A crise de saúde pública que atinge todos os recantos do mundo veio mudar tudo.

Sabemos que a economia vai sofrer, o desemprego aumentar, o que, tendo consequências no plano individual, também o terá no plano das atividades sociais, entre as quais o desporto.

O que sucederá será um mundo com novas assimetrias, que gerará novas desigualdades, evidenciando, uma vez mais, que num contexto de crise ela não vai tocar a todos da mesma maneira.

O desporto vai sofrer um forte abalo. Já o está a sofrer. Num primeiro tempo confinou-nos. E conectou o exercício em casa, acelerando a digitalização das nossas vidas. Depois pudemos sair para nos mexermos. E progressivamente para retomar as atividades de grupo. Sem toque, sem máscara, mas com distanciamento. A partir daqui não sabemos. O desafio é esse: o de retomar progressivamente as atividades num quadro sanitário severo e que parece pouco disposto a abrandar.

Tal como no plano individual, em que a condição social de cada um determinará os meios de combater a situação, também no desporto não há uma resposta única. Nem todas as modalidades desportivas têm as mesmas características e os mesmos meios para fazer face a esta nova situação.

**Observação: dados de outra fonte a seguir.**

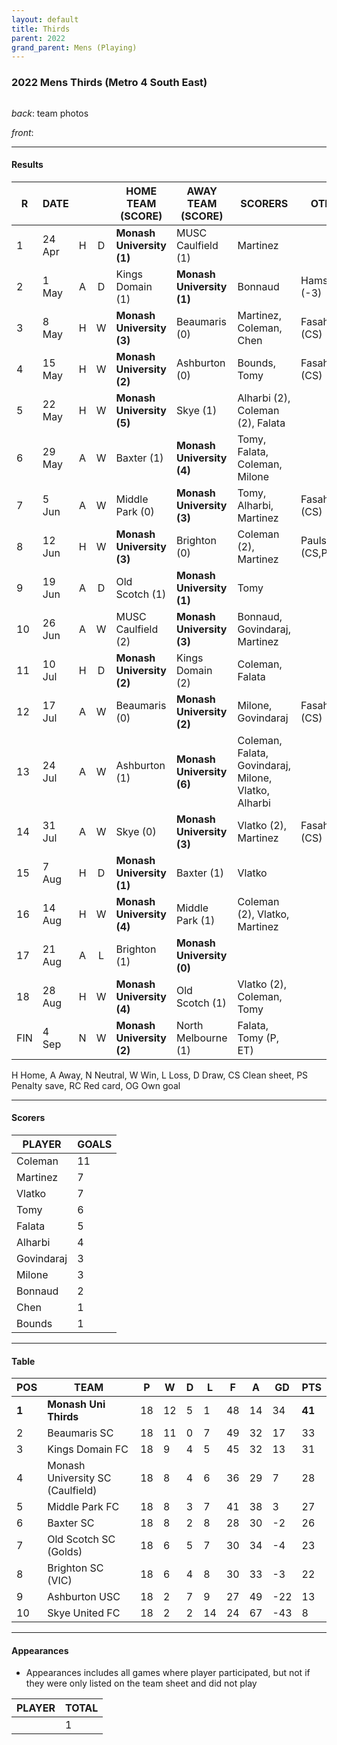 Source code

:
 ```yaml
---
layout: default
title: Thirds
parent: 2022
grand_parent: Mens (Playing)
---
```


### 2022 Mens Thirds (Metro 4 South East)

![]()

_back_: team photos
 
_front_: 

------------------------

#### Results


| R   | DATE   |     |     | HOME TEAM (SCORE)         | AWAY TEAM (SCORE)         | SCORERS                                              | OTHER           |
|-----|--------|:---:|:---:|---------------------------|---------------------------|------------------------------------------------------|-----------------|
| 1   | 24 Apr |  H  |  D  | **Monash University (1)** | MUSC Caulfield (1)        | Martinez                                             |                 |
| 2   | 1 May  |  A  |  D  | Kings Domain (1)          | **Monash University (1)** | Bonnaud                                              | Hamstrings (-3) |
| 3   | 8 May  |  H  |  W  | **Monash University (3)** | Beaumaris (0)             | Martinez, Coleman, Chen                              | Fasahat (CS)    |
| 4   | 15 May |  H  |  W  | **Monash University (2)** | Ashburton (0)             | Bounds, Tomy                                         | Fasahat (CS)    |
| 5   | 22 May |  H  |  W  | **Monash University (5)** | Skye (1)                  | Alharbi (2), Coleman (2), Falata                     |                 |
| 6   | 29 May |  A  |  W  | Baxter (1)                | **Monash University (4)** | Tomy, Falata, Coleman, Milone                        |                 |
| 7   | 5 Jun  |  A  |  W  | Middle Park (0)           | **Monash University (3)** | Tomy, Alharbi, Martinez                              | Fasahat (CS)    |
| 8   | 12 Jun |  H  |  W  | **Monash University (3)** | Brighton (0)              | Coleman (2), Martinez                                | Paulsen (CS,PS) |
| 9   | 19 Jun |  A  |  D  | Old Scotch (1)            | **Monash University (1)** | Tomy                                                 |                 |
| 10  | 26 Jun |  A  |  W  | MUSC Caulfield (2)        | **Monash University (3)** | Bonnaud, Govindaraj, Martinez                        |                 |
| 11  | 10 Jul |  H  |  D  | **Monash University (2)** | Kings Domain (2)          | Coleman, Falata                                      |                 |
| 12  | 17 Jul |  A  |  W  | Beaumaris (0)             | **Monash University (2)** | Milone, Govindaraj                                   | Fasahat (CS)    |
| 13  | 24 Jul |  A  |  W  | Ashburton (1)             | **Monash University (6)** | Coleman, Falata, Govindaraj, Milone, Vlatko, Alharbi |                 |
| 14  | 31 Jul |  A  |  W  | Skye (0)                  | **Monash University (3)** | Vlatko (2), Martinez                                 | Fasahat (CS)    |
| 15  | 7 Aug  |  H  |  D  | **Monash University (1)** | Baxter (1)                | Vlatko                                               |                 |
| 16  | 14 Aug |  H  |  W  | **Monash University (4)** | Middle Park (1)           | Coleman (2), Vlatko, Martinez                        |                 |   
| 17  | 21 Aug |  A  |  L  | Brighton (1)              | **Monash University (0)** |                                                      |                 |
| 18  | 28 Aug |  H  |  W  | **Monash University (4)** | Old Scotch (1)            | Vlatko (2), Coleman, Tomy                            |                 |
| FIN | 4 Sep  |  N  |  W  | **Monash University (2)** | North Melbourne (1)       | Falata, Tomy (P, ET)                                 |                 |

H Home, A Away, N Neutral, W Win, L Loss, D Draw, CS Clean sheet, PS Penalty save, RC Red card, OG Own goal 

------------------------

#### Scorers

|   PLAYER   | GOALS |
|------------|-------|
| Coleman    |   11  |
| Martinez   |    7  |
| Vlatko     |    7  |
| Tomy       |    6  |
| Falata     |    5  |
| Alharbi    |    4  |
| Govindaraj |    3  |
| Milone     |    3  |
| Bonnaud    |    2  |
| Chen       |    1  |
| Bounds     |    1  |

------------------------

#### Table

| POS   | TEAM                             | P   | W   | D   | L   | F   | A   | GD  | PTS    |
|-------|----------------------------------|-----|-----|-----|-----|-----|-----|-----|--------|
| **1** | **Monash Uni Thirds**            | 18  | 12  | 5   | 1   | 48  | 14  | 34  | **41** |
| 2     | Beaumaris SC                     | 18  | 11  | 0   | 7   | 49  | 32  | 17  | 33     |
| 3     | Kings Domain FC                  | 18  | 9   | 4   | 5   | 45  | 32  | 13  | 31     |
| 4     | Monash University SC (Caulfield) | 18  | 8   | 4   | 6   | 36  | 29  | 7   | 28     |
| 5     | Middle Park FC                   | 18  | 8   | 3   | 7   | 41  | 38  | 3   | 27     |
| 6     | Baxter SC                        | 18  | 8   | 2   | 8   | 28  | 30  | -2  | 26     |
| 7     | Old Scotch SC (Golds)            | 18  | 6   | 5   | 7   | 30  | 34  | -4  | 23     |
| 8     | Brighton SC (VIC)                | 18  | 6   | 4   | 8   | 30  | 33  | -3  | 22     |
| 9     | Ashburton USC                    | 18  | 2   | 7   | 9   | 27  | 49  | -22 | 13     |
| 10    | Skye United FC                   | 18  | 2   | 2   | 14  | 24  | 67  | -43 | 8      |

------------------------

#### Appearances

* Appearances includes all games where player participated,
   but not if they were only listed on the team sheet and did not play

| PLAYER | TOTAL |
|--------|-------|
|        | 1     |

E o que o vale para as modalidades desportivas aplica-se aos clubes e coletividades desportivas.

Uma coisa é certa: não foi possível evitar a paragem de um número muito significativo de atletas e de modalidades, com competições canceladas ou adiadas, ginásios e espaços de treino encerrados e restrições de mobilidade que inibem ou eliminam a possibilidade da prática desportiva regular, o que terá um efeito severo sobre o nosso sistema desportivo, num país com baixos indicadores de prática desportiva federada e assentes numa economia associativa frágil.

A retoma da prática desportiva é uma das principais preocupações de todos os intervenientes do movimento associativo desportivo, mas o problema mais premente que o sistema desportivo atravessa no cumprimento da missão que os poderes públicos lhe confiam em prover o direito constitucional ao desporto é, precisamente, o risco da sua sustentabilidade, agravado pela total ausência de medidas de apoio urgentes extraordinárias para o mitigar, ao contrário do que tem ocorrido na generalidade dos países europeus.

Importa, por isso, estarmos focados na absoluta necessidade de defender a sustentabilidade do desporto em contexto de pandemia, protegendo um bem público e a sua importância social.

Todos nós - poderes públicos e desportivos -, devemos encontrar mecanismos solidários, designadamente para ajudar clubes e associações desportivas de base que são os que mais sofrem com a situação que estamos a viver.

Ser capazes de superar o momento, encontrando a motivação necessária para retomar a normalidade das nossas vidas e defender o desporto, é o grande desafio que temos pela frente nestes tempos difíceis que vivemos.